Pero antes de desaparecer entre la gente, Carmen se paró en medio de la acera, se volvió y, en voz alta, sin el menor pudor ni importarle las miradas de hierro que se hicieron cadena en la calle, gritó: «No, no has sido la primera, niña, pero siempre serás la única». Y se marchó.

Andrea no supo dónde guardar tanta emoción. No le cabía. Su pecho iba a estallar de un momento a otro y lo pondría todo perdido de restos de sangre, pasión y plumas de ángel. Era para volverse loca.

Su madre conoció a su padre en agosto y en marzo del año siguiente se casó con él: le convenía. Tenía un empleo seguro de aparejador en una empresa sin riesgos, estaba terminando de pagar las letras de un coche pequeño de dos puertas que se abrían al revés y había dado la entrada de un piso en l’Hospitalet, en la tercera planta de un edificio de ventanas cuadradas iguales que simbolizaban el mismo desarrollo en el Moscú de los años cuarenta que en la Barcelona de los sesenta, qué paradoja. Se casó con él y todavía viven juntos; dicen que se quieren pero apenas hablan. Ella lo cuida cuando enferma, con gestos de hartazgo y modos de recriminación, como si tuviese la culpa de ponerse malo; le pregunta cómo ha quedado su equipo de fútbol en el partido del domingo, como si le importara; y le esconde el recibo de la tarjeta de crédito cuando llega el día cinco de cada mes. Asegura que lo quiere, pero cada noche hace planes para cuando se quede viuda. Andrea lo sabe.

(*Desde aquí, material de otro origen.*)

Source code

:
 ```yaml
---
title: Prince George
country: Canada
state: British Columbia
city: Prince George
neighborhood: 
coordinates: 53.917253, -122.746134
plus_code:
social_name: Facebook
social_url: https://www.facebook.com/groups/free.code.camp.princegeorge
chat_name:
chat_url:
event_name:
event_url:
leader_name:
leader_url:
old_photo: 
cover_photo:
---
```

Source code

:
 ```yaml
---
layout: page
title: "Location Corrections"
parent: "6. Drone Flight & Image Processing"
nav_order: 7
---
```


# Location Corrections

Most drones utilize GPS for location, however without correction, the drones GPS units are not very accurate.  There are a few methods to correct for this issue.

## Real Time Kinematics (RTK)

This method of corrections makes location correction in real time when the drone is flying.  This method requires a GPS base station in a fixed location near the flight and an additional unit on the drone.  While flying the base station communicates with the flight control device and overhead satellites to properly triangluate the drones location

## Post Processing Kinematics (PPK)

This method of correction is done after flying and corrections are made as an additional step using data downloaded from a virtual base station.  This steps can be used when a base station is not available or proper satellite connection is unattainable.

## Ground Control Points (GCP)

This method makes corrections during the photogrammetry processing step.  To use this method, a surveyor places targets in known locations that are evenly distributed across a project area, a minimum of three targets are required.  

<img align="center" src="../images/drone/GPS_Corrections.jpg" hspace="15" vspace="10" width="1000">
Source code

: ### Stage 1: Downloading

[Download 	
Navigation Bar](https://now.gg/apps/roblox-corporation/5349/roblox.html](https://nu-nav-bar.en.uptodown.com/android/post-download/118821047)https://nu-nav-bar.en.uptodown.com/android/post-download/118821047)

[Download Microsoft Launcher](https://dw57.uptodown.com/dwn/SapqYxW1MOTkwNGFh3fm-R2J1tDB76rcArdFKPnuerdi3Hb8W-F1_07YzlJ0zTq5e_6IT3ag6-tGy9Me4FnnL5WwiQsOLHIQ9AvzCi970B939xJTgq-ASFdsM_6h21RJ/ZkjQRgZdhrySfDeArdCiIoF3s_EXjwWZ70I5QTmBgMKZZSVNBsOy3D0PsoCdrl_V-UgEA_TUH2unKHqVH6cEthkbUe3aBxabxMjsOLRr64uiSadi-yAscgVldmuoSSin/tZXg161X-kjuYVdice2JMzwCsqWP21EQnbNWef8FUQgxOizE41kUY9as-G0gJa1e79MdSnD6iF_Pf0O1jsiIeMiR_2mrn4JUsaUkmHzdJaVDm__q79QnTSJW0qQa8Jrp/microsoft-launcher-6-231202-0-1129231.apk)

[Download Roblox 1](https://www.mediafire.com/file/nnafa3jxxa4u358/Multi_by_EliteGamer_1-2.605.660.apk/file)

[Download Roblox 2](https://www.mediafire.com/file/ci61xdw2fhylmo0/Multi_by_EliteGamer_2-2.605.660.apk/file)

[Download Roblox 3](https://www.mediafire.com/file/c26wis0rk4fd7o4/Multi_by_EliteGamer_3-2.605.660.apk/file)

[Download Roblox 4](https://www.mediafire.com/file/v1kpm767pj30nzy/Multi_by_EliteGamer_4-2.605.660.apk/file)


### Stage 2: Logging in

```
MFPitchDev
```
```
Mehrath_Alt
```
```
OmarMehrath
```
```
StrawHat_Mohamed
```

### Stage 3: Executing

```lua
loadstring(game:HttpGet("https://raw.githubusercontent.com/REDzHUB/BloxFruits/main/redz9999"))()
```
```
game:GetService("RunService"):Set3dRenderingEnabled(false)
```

Lo que no sabe es por qué se acuerda ahora de ellos. Estaba recreando a Carmen y de repente se han presentado como siempre, interfiriendo, pretendiendo romper el hechizo. Mala noche para recordarlos: empieza a sentirse cansada y los dedos de las manos no le entran en calor. Y se siente demasiado sola. Seguramente como lleva sintiéndose su padre desde el año siguiente a casarse. Su padre no se ha jubilado todavía, pero tiene el rostro tan pálido y enfermizo que parece buscar en cada esquina un jergón donde tenderse para no volver a levantarse por sí mismo. Cuando supo que su hija había decidido irse a vivir sola, la miró sin comprender. Después, su madre le mintió diciéndole que un hombre se le había introducido bajo la piel como una garrapata y que al demonio del amor no había forma de desalojarlo de la vida de una mujer joven. Su padre dijo que las garrapatas producen la enfermedad de la tristeza y se quedó después en silencio, pero su madre aseguró que la niña no estaba enferma y él no lo comprendió tampoco. Andrea sabe que hace muchos años que se ha quedado sin fuerzas para discutir. Su madre tampoco ha conocido nunca el amor, por mucho que afirme lo contrario; por eso, en cuanto miró sus ojos se dio cuenta de que la envidiaba. Y eso que la vio de la mano de aquella chica pelirroja con aspecto de chica mala, Andrea no recuerda ahora su nombre, a la que le habían crecido seis pendientes en el lóbulo de la oreja.